Seagate and Western Digital Could Have Formed Gargantuan HDD Conglomerate

Seagate Said to Reject Takeover Proposal by Western Digital

by Anton Shilov
12/02/2010 | 06:25 PM

Seagate Technology did not only cancel all the negotiations about going private with private equity firms, but also rejected a takeover proposal from its arch-rival Western Digital, according to market rumours. The combination could have created the world's largest maker of hard disk drives (HDDs) with over 60% market share, the Intel Corp. of the storage market.

 

TPG Capital, a private equity firm, reportedly offered Seagate's shareholders over $7.5 billion for the company, which was a more or less fair deal, given the market capitalization of around $6.5 billion in late November. But Western Digital proposed to pay 10% to 50% more than TPG, according to Bloomberg news-agency, which cites its sources with knowledge of the matter. 

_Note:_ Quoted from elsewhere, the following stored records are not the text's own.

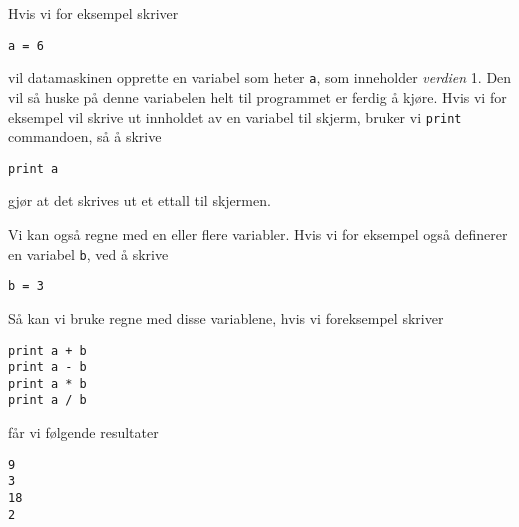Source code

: \documentclass[a4paper, 11pt, notitlepage, english]{article}
\begin{document}
Hvis vi for eksempel skriver
\begin{lstlisting}
a = 6
\end{lstlisting}
\vspace{-0.3cm}
vil datamaskinen opprette en variabel som heter \verb+a+, som inneholder \emph{verdien} 1. Den vil så huske på denne variabelen helt til programmet er ferdig å kjøre. Hvis vi for eksempel vil skrive ut innholdet av en variabel til skjerm, bruker vi \verb+print+ commandoen, så å skrive
\begin{lstlisting}
print a
\end{lstlisting}
\vspace{-0.3cm}
gjør at det skrives ut et ettall til skjermen.

Vi kan også regne med en eller flere variabler. Hvis vi for eksempel også definerer en variabel \verb+b+, ved å skrive
\begin{lstlisting}
b = 3
\end{lstlisting}
\vspace{-0.3cm}
Så kan vi bruke regne med disse variablene, hvis vi foreksempel skriver
\begin{lstlisting}
print a + b
print a - b
print a * b
print a / b
\end{lstlisting}
\vspace{-0.3cm}
får vi følgende resultater
\begin{lstlisting}
9
3
18
2
\end{lstlisting}
\vspace{-0.3cm}
\end{document}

The combination of Seagate and WD would have created the Intel of the hard drive industry with over 60% unit and value market shares, provided that the companies could integrate properly into each other. Unfortunately, the newly-formed company would have run into problems with antitrust organizations around the world and the consolidated HDD giant would have also experienced issues with overlapping product lines.

"There’s way too much product overlap, and I’m not sure the premium would be meaningful enough to make it worth it. I think they have to make a go of it on their own," said Ashok Kumar, an analyst at Rodman & Renshaw LLC.

In fact, consolidation of hard drive companies may not be the most important thing for manufacturers of hard drives. Solid-state drives (SSDs) are getting more affordable and suppliers of SSDs are getting more powerful. As a result, many of such companies can not only offer high-quality flash-based drives for enterprise customers, but also develop technologies that will make those SSDs even more reliable. This is a direct threat for lucrative enterprise HDD businesses of all the manufacturers. Moreover, as the demand towards personal computers increases, hard drive makers may need to concentrate on every-day management rather than on potential consolidation.

"The consolidation wave has run its course. The only thing that will keep pricing stable and profits moving in the right direction is more rational production levels," said Mr. Kumar.

Neither Seagate nor Western Digital commented on the news-story.